● REQUIREMENT
Write out every record below exactly as it appears, omitting the pictures.

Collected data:
• • • • • • •

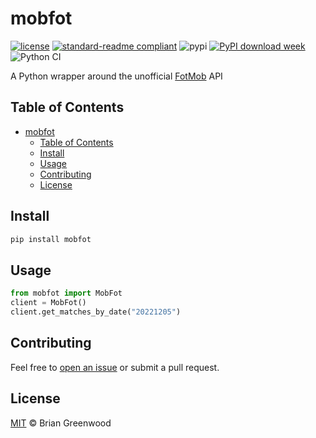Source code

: # mobfot

[![license](https://img.shields.io/github/license/bgrnwd/mobfot.svg)](LICENSE)
[![standard-readme compliant](https://img.shields.io/badge/readme%20style-standard-brightgreen.svg?style=flat-square)](https://github.com/RichardLitt/standard-readme)
![pypi](https://img.shields.io/pypi/v/mobfot?color=green)
[![PyPI download week](https://img.shields.io/pypi/dw/mobfot.svg)](https://pypi.python.org/pypi/mobfot/)
![Python CI](https://github.com/bgrnwd/mobfot/workflows/Python%20CI/badge.svg)

A Python wrapper around the unofficial [FotMob](https://www.fotmob.com/) API

## Table of Contents

- [mobfot](#mobfot)
  - [Table of Contents](#table-of-contents)
  - [Install](#install)
  - [Usage](#usage)
  - [Contributing](#contributing)
  - [License](#license)

## Install

```sh
pip install mobfot
```

## Usage

```python
from mobfot import MobFot
client = MobFot()
client.get_matches_by_date("20221205")
```

## Contributing

Feel free to [open an issue](https://github.com/bgrnwd/mobfot/issues/new) or submit a pull request.

## License

[MIT](./LICENSE) © Brian Greenwood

• • • • • • •

● PROBLEM SOLUTION
Source code

: # mobfot

[![license](https://img.shields.io/github/license/bgrnwd/mobfot.svg)](LICENSE)
[![standard-readme compliant](https://img.shields.io/badge/readme%20style-standard-brightgreen.svg?style=flat-square)](https://github.com/RichardLitt/standard-readme)
![pypi](https://img.shields.io/pypi/v/mobfot?color=green)
[![PyPI download week](https://img.shields.io/pypi/dw/mobfot.svg)](https://pypi.python.org/pypi/mobfot/)
![Python CI](https://github.com/bgrnwd/mobfot/workflows/Python%20CI/badge.svg)

A Python wrapper around the unofficial [FotMob](https://www.fotmob.com/) API

## Table of Contents

- [mobfot](#mobfot)
  - [Table of Contents](#table-of-contents)
  - [Install](#install)
  - [Usage](#usage)
  - [Contributing](#contributing)
  - [License](#license)

## Install

```sh
pip install mobfot
```

## Usage

```python
from mobfot import MobFot
client = MobFot()
client.get_matches_by_date("20221205")
```

## Contributing

Feel free to [open an issue](https://github.com/bgrnwd/mobfot/issues/new) or submit a pull request.

## License

[MIT](./LICENSE) © Brian Greenwood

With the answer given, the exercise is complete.